Week 2 Response – Genetic Manipulation in the Arts


In the readings, George Gessert, a pioneer in the field of genetic art, talks about his works which included the genetic engineering such as the Pacific Coast irises. He combines the genes of other plants to create beautiful plants that nature alone would not be able to achieve. One of his other works introduces a variety of genetic engineered flowers and displays it for the public to state which are the “best” and which should be discarded. Gessert mentions the vast possibilities of art related to genetics, but it also brings the issue of “unrealistic expectations” from people when we start dealing with genetic manipulation. The beauty of nature itself disappears when people start to genetically modify things into their own preference. Some things are better off left alone instead of being altered because if you bring in new versions of plants, the old ones become obsolete in terms of people’s expectations.

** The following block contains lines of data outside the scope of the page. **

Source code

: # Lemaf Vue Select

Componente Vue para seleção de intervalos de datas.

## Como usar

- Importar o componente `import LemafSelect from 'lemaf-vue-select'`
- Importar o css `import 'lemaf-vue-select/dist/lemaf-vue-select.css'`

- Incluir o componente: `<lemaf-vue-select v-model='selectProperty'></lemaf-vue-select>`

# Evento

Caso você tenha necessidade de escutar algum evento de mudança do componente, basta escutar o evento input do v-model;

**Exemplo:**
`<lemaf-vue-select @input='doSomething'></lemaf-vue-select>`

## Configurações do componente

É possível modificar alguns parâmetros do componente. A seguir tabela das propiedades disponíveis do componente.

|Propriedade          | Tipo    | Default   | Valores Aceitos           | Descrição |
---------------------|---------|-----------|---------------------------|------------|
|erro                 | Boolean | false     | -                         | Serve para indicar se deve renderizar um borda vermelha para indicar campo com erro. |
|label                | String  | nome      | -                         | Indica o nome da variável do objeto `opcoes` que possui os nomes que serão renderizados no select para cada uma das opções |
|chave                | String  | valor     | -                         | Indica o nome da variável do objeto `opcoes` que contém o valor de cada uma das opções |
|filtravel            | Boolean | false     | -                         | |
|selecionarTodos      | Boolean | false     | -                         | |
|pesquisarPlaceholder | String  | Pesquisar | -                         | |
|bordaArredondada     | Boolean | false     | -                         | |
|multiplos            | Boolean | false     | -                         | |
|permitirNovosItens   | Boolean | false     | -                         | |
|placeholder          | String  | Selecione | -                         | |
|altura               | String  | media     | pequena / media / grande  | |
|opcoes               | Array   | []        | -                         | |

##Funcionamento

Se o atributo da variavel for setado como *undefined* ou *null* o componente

It can be argued that modifying these plants can be a form of art, but one of the problems is that some people will always view it as eugenics and that the manipulation of plants can be also used on humans. Gessert is obviously not using the plants in any way or form to symbolize humans, but because of the traumas caused WW2 and the Nazis’ view of the perfect human beings, the world has been affected with anything related to genetic manipulation. Some will criticize his work only because eugenics in the twentieth century implied that anything genetically modified could also be used in humans (Wilson, 97). I believe that the only way to continue working with genetic arts, is to give people time to get over the scars that history left behind.

The world might just not be ready for art with genetic manipulation, especially when we are still in the stage of discovering new species of plants and animals. We cannot say that we have truly experienced all the beauty this world has to offer when we have not seen it all. Once we run out of natural resources to observe, then people could start to turn to new methods of art. Just like Gessert said, genetic manipulation has the power to offer new artistic possibilities, but it will take some time before people come to acknowledge it. Until then, I believe that genetic art will continue to be criticized and it will progress very slowly.